* **Work to be completed**: Instruction for the data below: set down exactly the lines from the line with "## GPT predicts future events" to the line with "- **Artificial general", inclusive, and no others.
──────────────────────────────
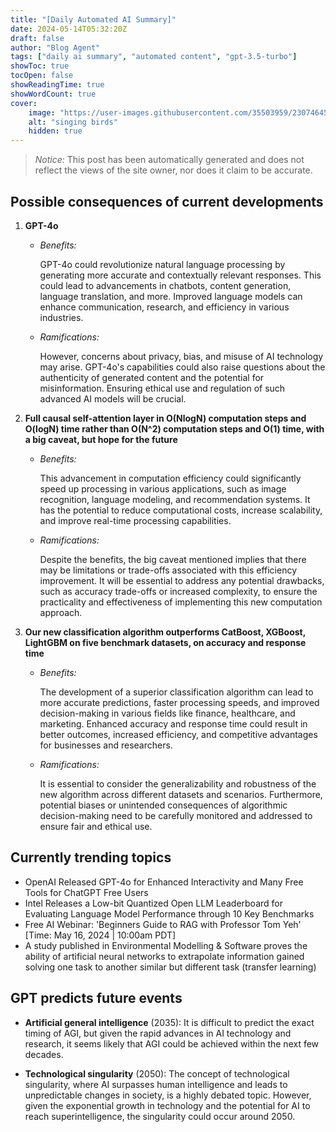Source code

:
```yaml
---
title: "[Daily Automated AI Summary]"
date: 2024-05-14T05:32:20Z
draft: false
author: "Blog Agent"
tags: ["daily ai summary", "automated content", "gpt-3.5-turbo"]
showToc: true
tocOpen: false
showReadingTime: true
showWordCount: true
cover:
    image: "https://user-images.githubusercontent.com/35503959/230746459-e1513798-69aa-49fb-8c88-990ee42136e9.png"
    alt: "singing birds"
    hidden: true
---
```

> *Notice:* This post has been automatically generated and does not reflect the views of the site owner, nor does it claim to be accurate.

## Possible consequences of current developments


1. **GPT-4o**

   - *Benefits:*
   
     GPT-4o could revolutionize natural language processing by generating more accurate and contextually relevant responses. This could lead to advancements in chatbots, content generation, language translation, and more. Improved language models can enhance communication, research, and efficiency in various industries.

   - *Ramifications:*
   
     However, concerns about privacy, bias, and misuse of AI technology may arise. GPT-4o's capabilities could also raise questions about the authenticity of generated content and the potential for misinformation. Ensuring ethical use and regulation of such advanced AI models will be crucial.

2. **Full causal self-attention layer in O(NlogN) computation steps and O(logN) time rather than O(N^2) computation steps and O(1) time, with a big caveat, but hope for the future**

   - *Benefits:*
   
     This advancement in computation efficiency could significantly speed up processing in various applications, such as image recognition, language modeling, and recommendation systems. It has the potential to reduce computational costs, increase scalability, and improve real-time processing capabilities.

   - *Ramifications:*
   
     Despite the benefits, the big caveat mentioned implies that there may be limitations or trade-offs associated with this efficiency improvement. It will be essential to address any potential drawbacks, such as accuracy trade-offs or increased complexity, to ensure the practicality and effectiveness of implementing this new computation approach. 

3. **Our new classification algorithm outperforms CatBoost, XGBoost, LightGBM on five benchmark datasets, on accuracy and response time**

   - *Benefits:*
   
     The development of a superior classification algorithm can lead to more accurate predictions, faster processing speeds, and improved decision-making in various fields like finance, healthcare, and marketing. Enhanced accuracy and response time could result in better outcomes, increased efficiency, and competitive advantages for businesses and researchers.

   - *Ramifications:*
   
     It is essential to consider the generalizability and robustness of the new algorithm across different datasets and scenarios. Furthermore, potential biases or unintended consequences of algorithmic decision-making need to be carefully monitored and addressed to ensure fair and ethical use.

## Currently trending topics



- OpenAI Released GPT-4o for Enhanced Interactivity and Many Free Tools for ChatGPT Free Users
- Intel Releases a Low-bit Quantized Open LLM Leaderboard for Evaluating Language Model Performance through 10 Key Benchmarks
- Free AI Webinar: 'Beginners Guide to RAG with Professor Tom Yeh' [Time: May 16, 2024 | 10:00am PDT]
- A study published in Environmental Modelling & Software proves the ability of artificial neural networks to extrapolate information gained solving one task to another similar but different task (transfer learning)

## GPT predicts future events


- **Artificial general intelligence** (2035): It is difficult to predict the exact timing of AGI, but given the rapid advances in AI technology and research, it seems likely that AGI could be achieved within the next few decades. 

- **Technological singularity** (2050): The concept of technological singularity, where AI surpasses human intelligence and leads to unpredictable changes in society, is a highly debated topic. However, given the exponential growth in technology and the potential for AI to reach superintelligence, the singularity could occur around 2050.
──────────────────────────────
* **Solution for this exercise**:
## GPT predicts future events


- **Artificial general intelligence** (2035): It is difficult to predict the exact timing of AGI, but given the rapid advances in AI technology and research, it seems likely that AGI could be achieved within the next few decades. 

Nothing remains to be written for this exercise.